_What you will do_
Starting at the first line of the records below, reproduce every line up to and including the line with "- **Adaptive Pathways**: Learning", but leave out all pictures.

_Data shown_
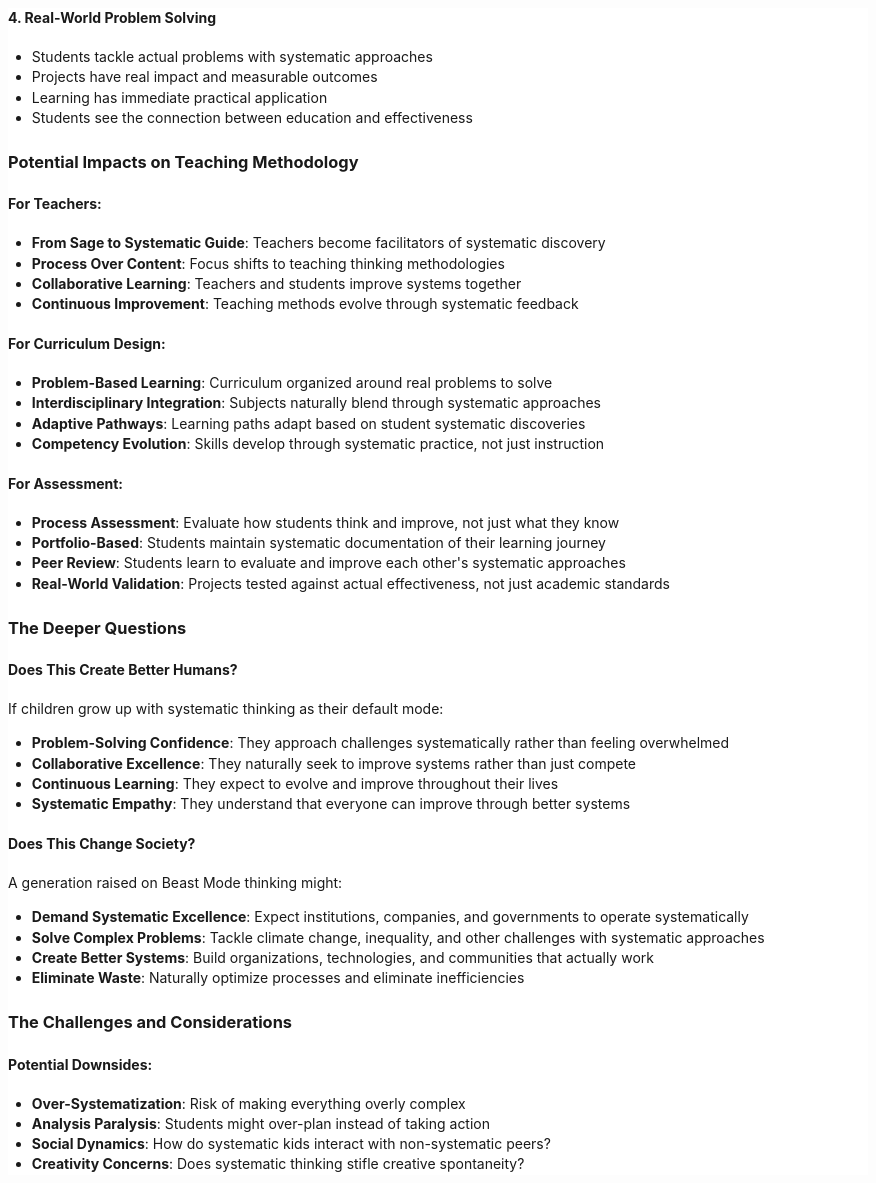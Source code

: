 #### 4. **Real-World Problem Solving**
- Students tackle actual problems with systematic approaches
- Projects have real impact and measurable outcomes
- Learning has immediate practical application
- Students see the connection between education and effectiveness

### Potential Impacts on Teaching Methodology

#### For Teachers:
- **From Sage to Systematic Guide**: Teachers become facilitators of systematic discovery
- **Process Over Content**: Focus shifts to teaching thinking methodologies
- **Collaborative Learning**: Teachers and students improve systems together
- **Continuous Improvement**: Teaching methods evolve through systematic feedback

#### For Curriculum Design:
- **Problem-Based Learning**: Curriculum organized around real problems to solve
- **Interdisciplinary Integration**: Subjects naturally blend through systematic approaches
- **Adaptive Pathways**: Learning paths adapt based on student systematic discoveries
- **Competency Evolution**: Skills develop through systematic practice, not just instruction

#### For Assessment:
- **Process Assessment**: Evaluate how students think and improve, not just what they know
- **Portfolio-Based**: Students maintain systematic documentation of their learning journey
- **Peer Review**: Students learn to evaluate and improve each other's systematic approaches
- **Real-World Validation**: Projects tested against actual effectiveness, not just academic standards

### The Deeper Questions

#### Does This Create Better Humans?
If children grow up with systematic thinking as their default mode:
- **Problem-Solving Confidence**: They approach challenges systematically rather than feeling overwhelmed
- **Collaborative Excellence**: They naturally seek to improve systems rather than just compete
- **Continuous Learning**: They expect to evolve and improve throughout their lives
- **Systematic Empathy**: They understand that everyone can improve through better systems

#### Does This Change Society?
A generation raised on Beast Mode thinking might:
- **Demand Systematic Excellence**: Expect institutions, companies, and governments to operate systematically
- **Solve Complex Problems**: Tackle climate change, inequality, and other challenges with systematic approaches
- **Create Better Systems**: Build organizations, technologies, and communities that actually work
- **Eliminate Waste**: Naturally optimize processes and eliminate inefficiencies

### The Challenges and Considerations

#### Potential Downsides:
- **Over-Systematization**: Risk of making everything overly complex
- **Analysis Paralysis**: Students might over-plan instead of taking action
- **Social Dynamics**: How do systematic kids interact with non-systematic peers?
- **Creativity Concerns**: Does systematic thinking stifle creative spontaneity?
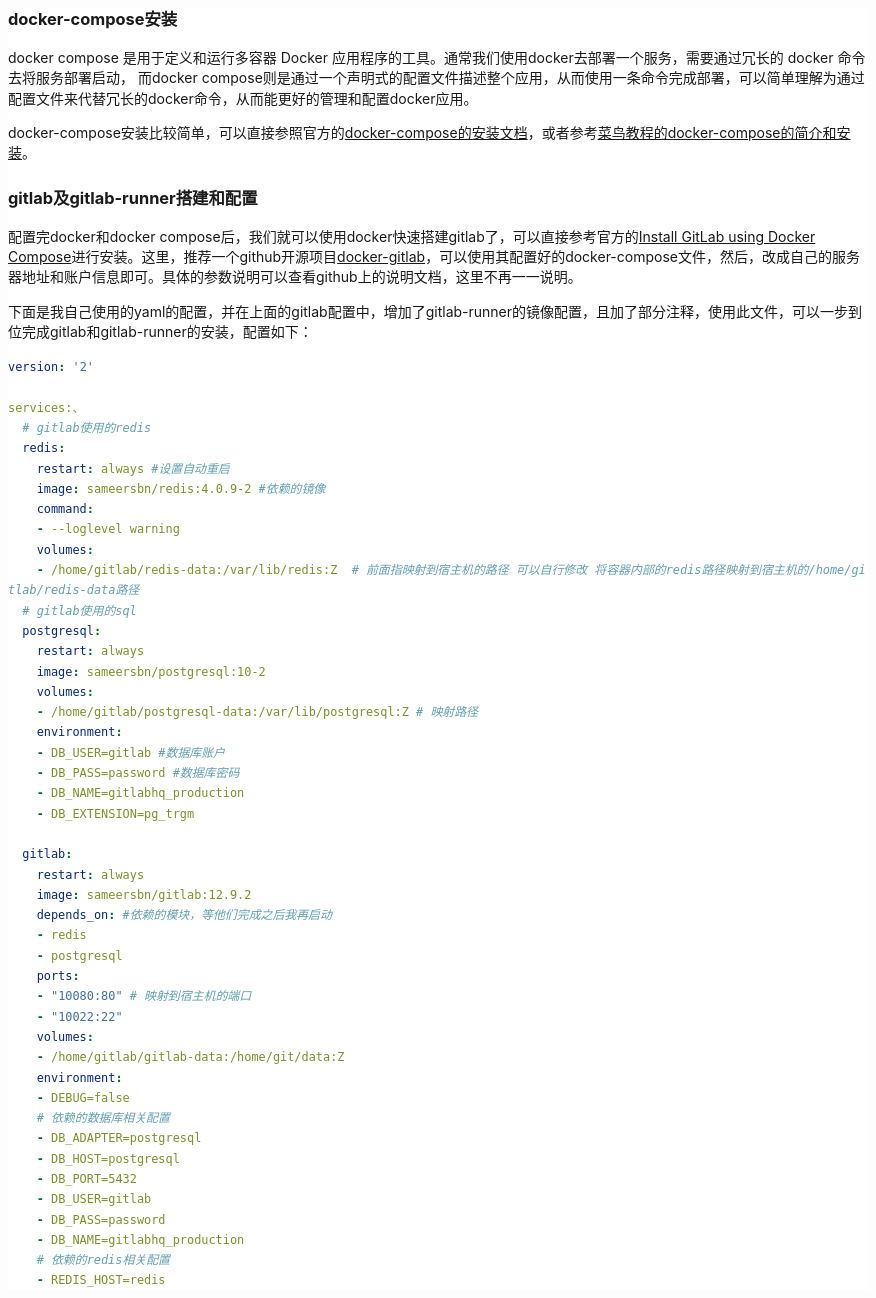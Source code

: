 ### docker-compose安装

docker compose 是用于定义和运行多容器 Docker 应用程序的工具。通常我们使用docker去部署一个服务，需要通过冗长的 docker 命令去将服务部署启动， 而docker compose则是通过一个声明式的配置文件描述整个应用，从而使用一条命令完成部署，可以简单理解为通过配置文件来代替冗长的docker命令，从而能更好的管理和配置docker应用。

docker-compose安装比较简单，可以直接参照官方的[docker-compose的安装文档](https://docs.docker.com/compose/install/)，或者参考[菜鸟教程的docker-compose的简介和安装](https://www.runoob.com/docker/docker-compose.html)。

### gitlab及gitlab-runner搭建和配置

配置完docker和docker compose后，我们就可以使用docker快速搭建gitlab了，可以直接参考官方的[Install GitLab using Docker Compose](https://docs.gitlab.com/omnibus/docker/#install-gitlab-using-docker-compose)进行安装。这里，推荐一个github开源项目[docker-gitlab](https://github.com/sameersbn/docker-gitlab/blob/master/docker-compose.yml)，可以使用其配置好的docker-compose文件，然后，改成自己的服务器地址和账户信息即可。具体的参数说明可以查看github上的说明文档，这里不再一一说明。

下面是我自己使用的yaml的配置，并在上面的gitlab配置中，增加了gitlab-runner的镜像配置，且加了部分注释，使用此文件，可以一步到位完成gitlab和gitlab-runner的安装，配置如下：

```yaml
version: '2'

services:、
  # gitlab使用的redis
  redis:
    restart: always #设置自动重启
    image: sameersbn/redis:4.0.9-2 #依赖的镜像
    command:
    - --loglevel warning
    volumes:
    - /home/gitlab/redis-data:/var/lib/redis:Z  # 前面指映射到宿主机的路径 可以自行修改 将容器内部的redis路径映射到宿主机的/home/gitlab/redis-data路径
  # gitlab使用的sql
  postgresql:
    restart: always
    image: sameersbn/postgresql:10-2
    volumes:
    - /home/gitlab/postgresql-data:/var/lib/postgresql:Z # 映射路径
    environment:
    - DB_USER=gitlab #数据库账户
    - DB_PASS=password #数据库密码
    - DB_NAME=gitlabhq_production
    - DB_EXTENSION=pg_trgm

  gitlab:
    restart: always
    image: sameersbn/gitlab:12.9.2
    depends_on: #依赖的模块，等他们完成之后我再启动
    - redis
    - postgresql
    ports:
    - "10080:80" # 映射到宿主机的端口
    - "10022:22"
    volumes:
    - /home/gitlab/gitlab-data:/home/git/data:Z
    environment:
    - DEBUG=false
    # 依赖的数据库相关配置
    - DB_ADAPTER=postgresql
    - DB_HOST=postgresql
    - DB_PORT=5432
    - DB_USER=gitlab
    - DB_PASS=password
    - DB_NAME=gitlabhq_production
    # 依赖的redis相关配置
    - REDIS_HOST=redis
```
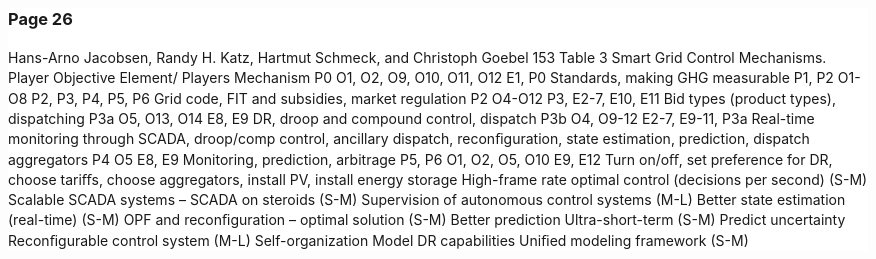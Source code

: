 

### Page 26

Hans-Arno Jacobsen, Randy H. Katz, Hartmut Schmeck, and Christoph Goebel
153
Table 3 Smart Grid Control Mechanisms.
Player
Objective
Element/ Players
Mechanism
P0
O1,
O2,
O9,
O10,
O11, O12
E1, P0
Standards, making GHG measurable
P1, P2
O1-O8
P2, P3, P4, P5, P6
Grid code, FIT and subsidies, market
regulation
P2
O4-O12
P3, E2-7, E10, E11
Bid types (product types), dispatching
P3a
O5, O13, O14
E8, E9
DR, droop and compound control, dispatch
P3b
O4, O9-12
E2-7, E9-11, P3a
Real-time
monitoring
through
SCADA, droop/comp control, ancillary
dispatch,
reconﬁguration,
state estimation, prediction, dispatch
aggregators
P4
O5
E8, E9
Monitoring, prediction, arbitrage
P5, P6
O1, O2, O5, O10
E9, E12
Turn on/oﬀ, set preference for DR,
choose tariﬀs, choose aggregators, install PV, install energy storage
High-frame rate optimal control (decisions per second) (S-M)
Scalable SCADA systems – SCADA on steroids (S-M)
Supervision of autonomous control systems (M-L)
Better state estimation (real-time) (S-M)
OPF and reconﬁguration – optimal solution (S-M)
Better prediction
Ultra-short-term (S-M)
Predict uncertainty
Reconﬁgurable control system (M-L)
Self-organization
Model DR capabilities
Uniﬁed modeling framework (S-M)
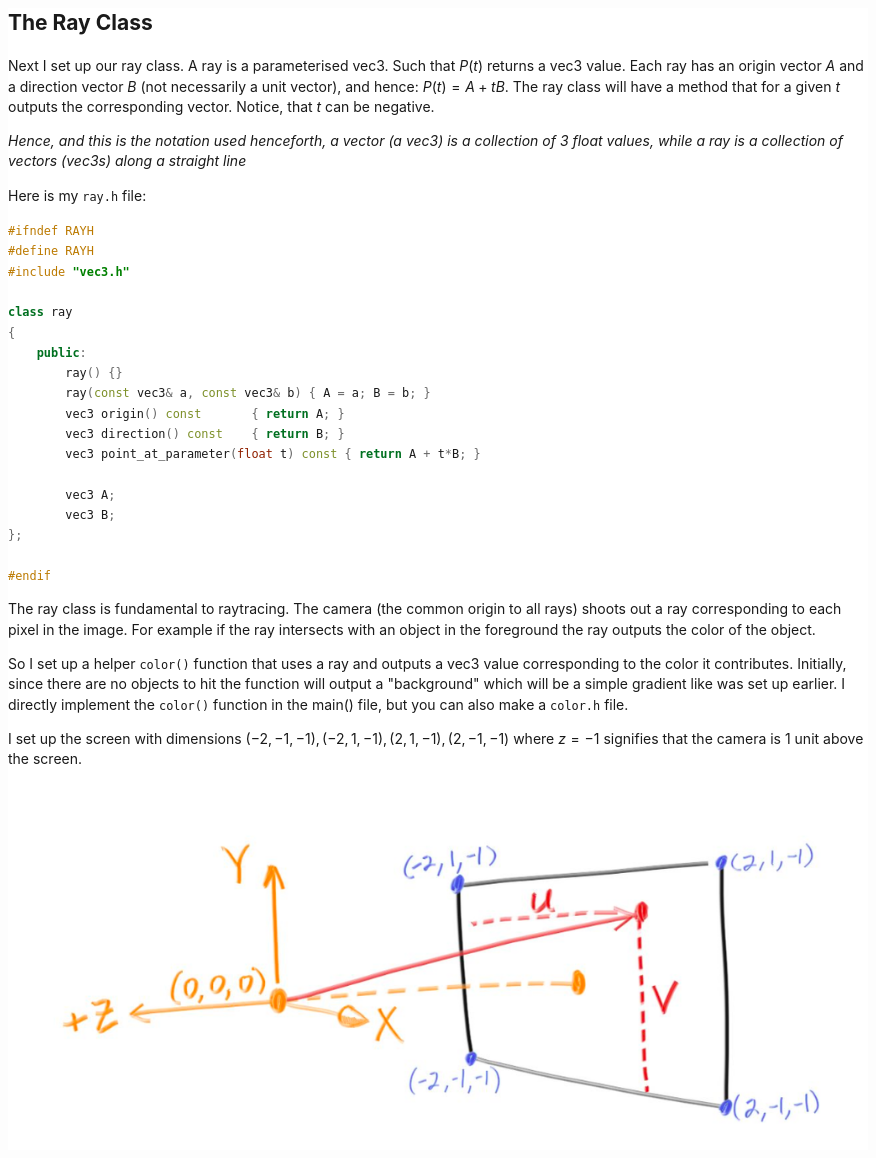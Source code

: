 ## The Ray Class

Next I set up our ray class. A ray is a  parameterised vec3. Such that $P(t)$ returns a vec3 value. Each ray has an origin vector $A$ and a direction vector $B$ (not necessarily a unit vector), and hence:
$P(t) = A + tB$. The ray class will have a method that for a given $t$ outputs the corresponding vector. Notice, that $t$ can be negative.

_Hence, and this is the notation used henceforth, a vector (a vec3) is a collection of 3 float values, while a ray is a collection of vectors (vec3s) along a straight line_

Here is my `ray.h` file:
```cpp
#ifndef RAYH
#define RAYH
#include "vec3.h"

class ray
{
    public:
        ray() {}
        ray(const vec3& a, const vec3& b) { A = a; B = b; }
        vec3 origin() const       { return A; }
        vec3 direction() const    { return B; }
        vec3 point_at_parameter(float t) const { return A + t*B; }

        vec3 A;
        vec3 B;
};

#endif
```
The ray class is fundamental to raytracing. The camera (the common origin to all rays) shoots out a ray corresponding to each pixel in the image. For example if the ray intersects with an object in the foreground the ray outputs the color of the object.

So I set up a helper `color()` function that uses a ray and outputs a vec3 value corresponding to the color it contributes. Initially, since there are no objects to hit the function will output a "background" which will be a simple gradient like was set up earlier. I directly implement the `color()` function in the main() file, but you can also make a `color.h` file.

I set up the screen with dimensions $(-2, -1, -1), (-2, 1, -1), (2, 1, -1), (2, -1, -1)$ where $z=-1$ signifies that the camera is 1 unit above the screen.

![alt text](./output/coord.png)
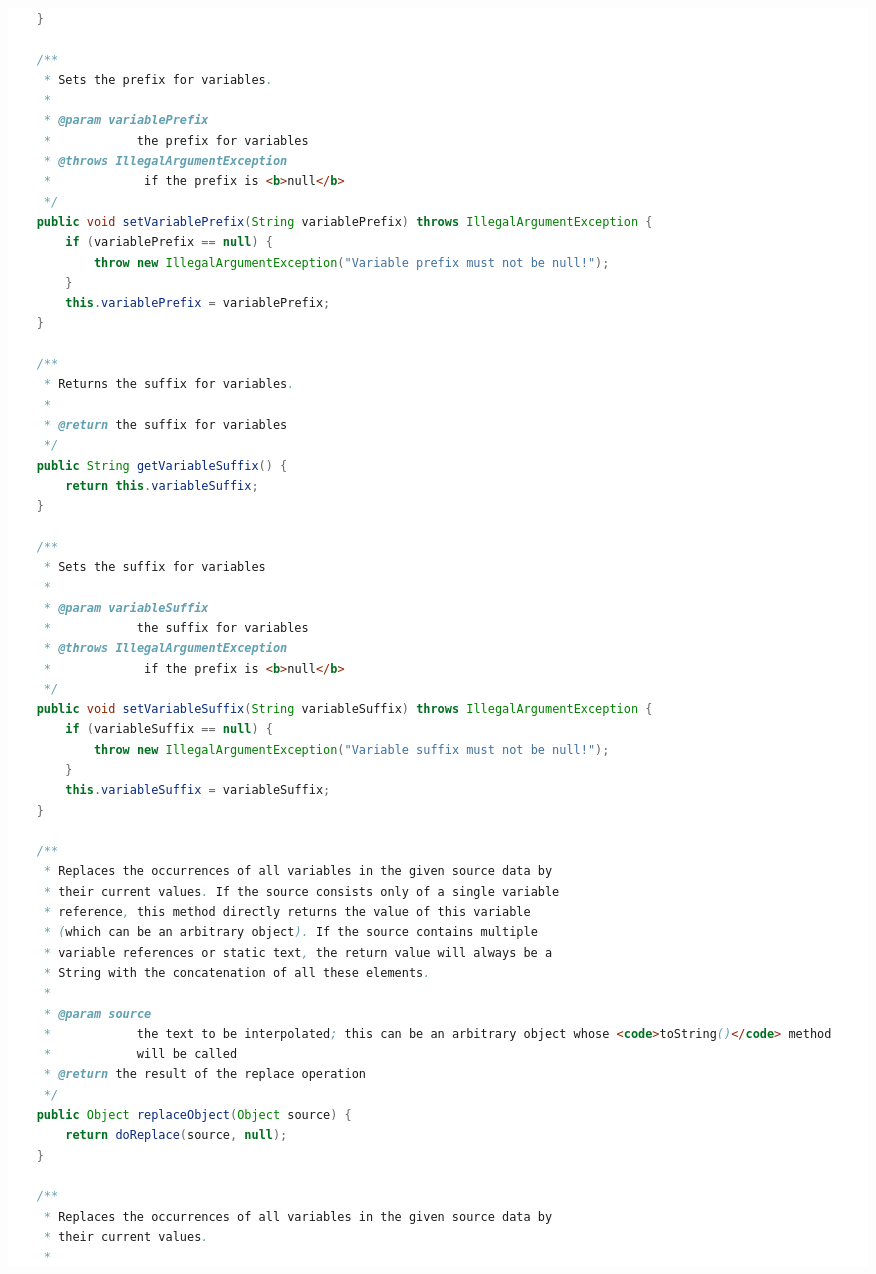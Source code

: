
 ```java
    }

    /**
     * Sets the prefix for variables.
     * 
     * @param variablePrefix
     *            the prefix for variables
     * @throws IllegalArgumentException
     *             if the prefix is <b>null</b>
     */
    public void setVariablePrefix(String variablePrefix) throws IllegalArgumentException {
        if (variablePrefix == null) {
            throw new IllegalArgumentException("Variable prefix must not be null!");
        }
        this.variablePrefix = variablePrefix;
    }

    /**
     * Returns the suffix for variables.
     * 
     * @return the suffix for variables
     */
    public String getVariableSuffix() {
        return this.variableSuffix;
    }

    /**
     * Sets the suffix for variables
     * 
     * @param variableSuffix
     *            the suffix for variables
     * @throws IllegalArgumentException
     *             if the prefix is <b>null</b>
     */
    public void setVariableSuffix(String variableSuffix) throws IllegalArgumentException {
        if (variableSuffix == null) {
            throw new IllegalArgumentException("Variable suffix must not be null!");
        }
        this.variableSuffix = variableSuffix;
    }

    /**
     * Replaces the occurrences of all variables in the given source data by
     * their current values. If the source consists only of a single variable
     * reference, this method directly returns the value of this variable
     * (which can be an arbitrary object). If the source contains multiple
     * variable references or static text, the return value will always be a
     * String with the concatenation of all these elements.
     * 
     * @param source
     *            the text to be interpolated; this can be an arbitrary object whose <code>toString()</code> method
     *            will be called
     * @return the result of the replace operation
     */
    public Object replaceObject(Object source) {
        return doReplace(source, null);
    }

    /**
     * Replaces the occurrences of all variables in the given source data by
     * their current values.
     * 
```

_Task response_
Source code

: #### 4. **Real-World Problem Solving**
- Students tackle actual problems with systematic approaches
- Projects have real impact and measurable outcomes
- Learning has immediate practical application
- Students see the connection between education and effectiveness

### Potential Impacts on Teaching Methodology

#### For Teachers:
- **From Sage to Systematic Guide**: Teachers become facilitators of systematic discovery
- **Process Over Content**: Focus shifts to teaching thinking methodologies
- **Collaborative Learning**: Teachers and students improve systems together
- **Continuous Improvement**: Teaching methods evolve through systematic feedback

#### For Curriculum Design:
- **Problem-Based Learning**: Curriculum organized around real problems to solve
- **Interdisciplinary Integration**: Subjects naturally blend through systematic approaches
- **Adaptive Pathways**: Learning paths adapt based on student systematic discoveries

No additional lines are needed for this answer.